### Task details:
Write out, word for word, the part of the listing below that opens with the line containing "polymorphic functions, e.g." and closes with the line containing "check for types", keeping both of those lines and adding no others.

─── Supplied data ───

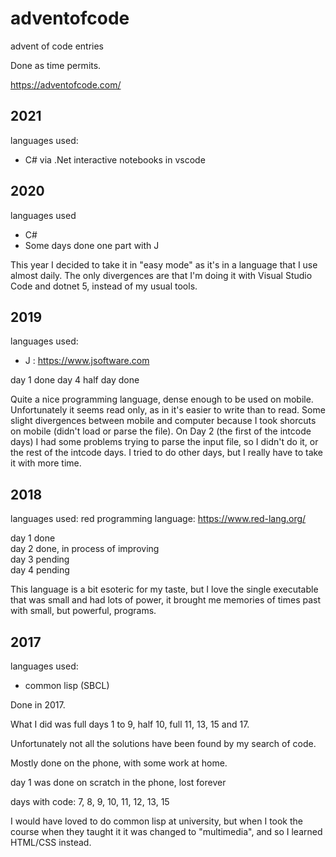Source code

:# adventofcode
advent of code entries

Done as time permits.

https://adventofcode.com/

## 2021

languages used:

* C# via .Net interactive notebooks in vscode

## 2020

languages used

* C#
* Some days done one part with J

This year I decided to take it in "easy mode" as it's in a language that I use almost daily. The only divergences are that I'm doing it with Visual Studio Code and dotnet 5, instead of my usual tools.

## 2019

languages used:

* J : https://www.jsoftware.com

day 1 done
day 4 half day done

Quite a nice programming language, dense enough to be used on mobile.
Unfortunately it seems read only, as in it's easier to write than to read.
Some slight divergences between mobile and computer because I took shorcuts on mobile (didn't load or parse the file).
On Day 2 (the first of the intcode days) I had some problems trying to parse the input file, so I didn't do it, or the rest of the intcode days.
I tried to do other days, but I really have to take it with more time.

## 2018

languages used:
red programming language: https://www.red-lang.org/

day 1  done  
day 2  done, in process of improving  
day 3  pending  
day 4  pending  

This language is a bit esoteric for my taste, but I love the single executable that was small and had lots of power, it brought me memories of times past with small, but powerful, programs.

## 2017

languages used:

* common lisp (SBCL)

Done in 2017.

What I did was full days 1 to 9, half 10, full 11, 13, 15 and 17.

Unfortunately not all the solutions have been found by my search of code.

Mostly done on the phone, with some work at home.

day 1 was done on scratch in the phone, lost forever

days with code: 7, 8, 9, 10, 11, 12, 13, 15

I would have loved to do common lisp at university, but when I took the course when they taught it it was changed to "multimedia", and so I learned HTML/CSS instead.
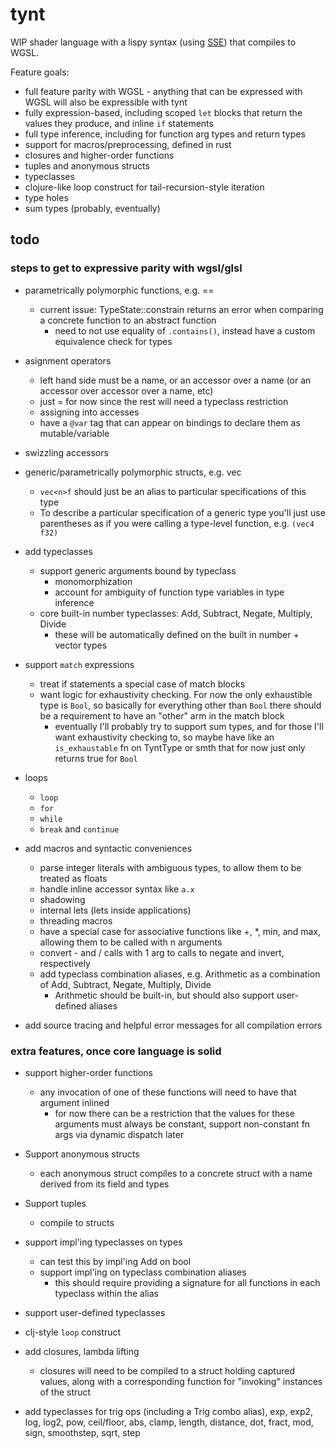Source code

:# tynt

WIP shader language with a lispy syntax (using [SSE](https://github.com/Ella-Hoeppner/SSE)) that compiles to WGSL.

Feature goals:
  * full feature parity with WGSL - anything that can be expressed with WGSL will also be expressible with tynt
  * fully expression-based, including scoped `let` blocks that return the values they produce, and inline `if` statements
  * full type inference, including for function arg types and return types
  * support for macros/preprocessing, defined in rust
  * closures and higher-order functions
  * tuples and anonymous structs
  * typeclasses
  * clojure-like loop construct for tail-recursion-style iteration
  * type holes
  * sum types (probably, eventually)

## todo
### steps to get to expressive parity with wgsl/glsl
* parametrically polymorphic functions, e.g. ==
  * current issue: TypeState::constrain returns an error when comparing a concrete function to an abstract function
    * need to not use equality of `.contains()`, instead have a custom equivalence check for types

* asignment operators
  * left hand side must be a name, or an accessor over a name (or an accessor over accessor over a name, etc)
  * just = for now since the rest will need a typeclass restriction
  * assigning into accesses
  * have a `@var` tag that can appear on bindings to declare them as mutable/variable

* swizzling accessors

* generic/parametrically polymorphic structs, e.g. vec
  * `vec<n>f` should just be an alias to particular specifications of this type
  * To describe a particular specification of a generic type you'll just use parentheses as if you were calling a type-level function, e.g. `(vec4 f32)`

* add typeclasses
  * support generic arguments bound by typeclass
    * monomorphization
    * account for ambiguity of function type variables in type inference
  * core built-in number typeclasses: Add, Subtract, Negate, Multiply, Divide
    * these will be automatically defined on the built in number + vector types

* support `match` expressions
  * treat if statements a special case of match blocks
  * want logic for exhaustivity checking. For now the only exhaustible type is `Bool`, so basically for everything other than `Bool` there should be a requirement to have an "other" arm in the match block
    * eventually I'll probably try to support sum types, and for those I'll want exhaustivity checking to, so maybe have like an `is_exhaustable` fn on TyntType or smth that for now just only returns true for `Bool`

* loops
  * `loop`
  * `for`
  * `while`
  * `break` and `continue`

* add macros and syntactic conveniences
  * parse integer literals with ambiguous types, to allow them to be treated as floats
  * handle inline accessor syntax like `a.x`
  * shadowing
  * internal lets (lets inside applications)
  * threading macros
  * have a special case for associative functions like +, *, min, and max, allowing them to be called with n arguments
  * convert - and / calls with 1 arg to calls to negate and invert, respectively
  * add typeclass combination aliases, e.g. Arithmetic as a combination of Add, Subtract, Negate, Multiply, Divide
    * Arithmetic should be built-in, but should also support user-defined aliases

* add source tracing and helpful error messages for all compilation errors

### extra features, once core language is solid
* support higher-order functions
  * any invocation of one of these functions will need to have that argument inlined
    * for now there can be a restriction that the values for these arguments must always be constant, support non-constant fn args via dynamic dispatch later

* Support anonymous structs
  * each anonymous struct compiles to a concrete struct with a name derived from its field and types

* Support tuples
  * compile to structs

* support impl'ing typeclasses on types
    * can test this by impl'ing Add on bool
  * support impl'ing on typeclass combination aliases
    * this should require providing a signature for all functions in each typeclass within the alias

* support user-defined typeclasses

* clj-style `loop` construct

* add closures, lambda lifting
  * closures will need to be compiled to a struct holding captured values, along with a corresponding function for "invoking" instances of the struct

* add typeclasses for trig ops (including a Trig combo alias), exp, exp2, log, log2, pow, ceil/floor, abs, clamp, length, distance, dot, fract, mod, sign, smoothstep, sqrt, step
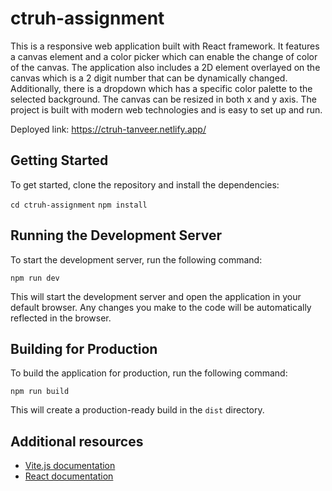 # ctruh-assignment

This is a responsive web application built with React framework. It features a canvas element and a color picker which can enable the change of color of the canvas. The application also includes a 2D element overlayed on the canvas which is a 2 digit number that can be dynamically changed. Additionally, there is a dropdown which has a specific color palette to the selected background. The canvas can be resized in both x and y axis. The project is built with modern web technologies and is easy to set up and run.

Deployed link: https://ctruh-tanveer.netlify.app/

## Getting Started

To get started, clone the repository and install the dependencies:

`cd ctruh-assignment`
`npm install`

## Running the Development Server

To start the development server, run the following command:

`npm run dev`

This will start the development server and open the application in your default browser. Any changes you make to the code will be automatically reflected in the browser.

## Building for Production

To build the application for production, run the following command:

`npm run build`

This will create a production-ready build in the `dist` directory.

## Additional resources

- [Vite.js documentation](https://github.com/vitejs/vite)
- [React documentation](https://reactjs.org/)
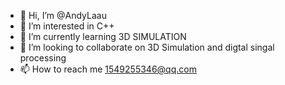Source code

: - 👋 Hi, I’m @AndyLaau
- 👀 I’m interested in C++
- 🌱 I’m currently learning 3D  SIMULATION
- 💞️ I’m looking to collaborate on 3D Simulation and digtal singal processing
- 📫 How to reach me 1549255346@qq.com

<!---
AndyLaau/AndyLaau is a ✨ special ✨ repository because its `README.md` (this file) appears on your GitHub profile.
You can click the Preview link to take a look at your changes.
--->

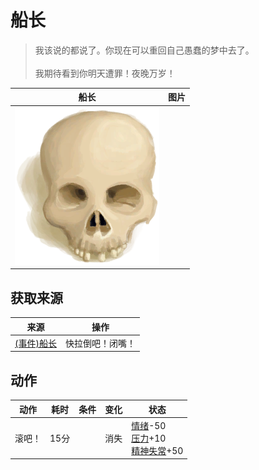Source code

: # 船长  
> 我该说的都说了。你现在可以重回自己愚蠢的梦中去了。<br><br>我期待看到你明天遭罪！夜晚万岁！  
  
  船长  |   图片   
 ----  |  ----:   
   |  ![](Sprite/Skull.png)   
  
## 获取来源  
来源  |  操作  
----  |  ----  
[(事件)船长](Event_CaptainSpecial1e.md)  |  快拉倒吧！闭嘴！  
## 动作  
动作  |  耗时  |  条件  |  变化  |  状态  
----  |  ----  |  ----  |  ----  |  ----  
滚吧！<br>  |  15分  |    |  消失  |  [情绪](Morale.md)-50<br>[压力](Stress.md)+10<br>[精神失常](MindState.md)+50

───

### Result:
* parametrically polymorphic functions, e.g. ==
  * current issue: TypeState::constrain returns an error when comparing a concrete function to an abstract function
    * need to not use equality of `.contains()`, instead have a custom equivalence check for types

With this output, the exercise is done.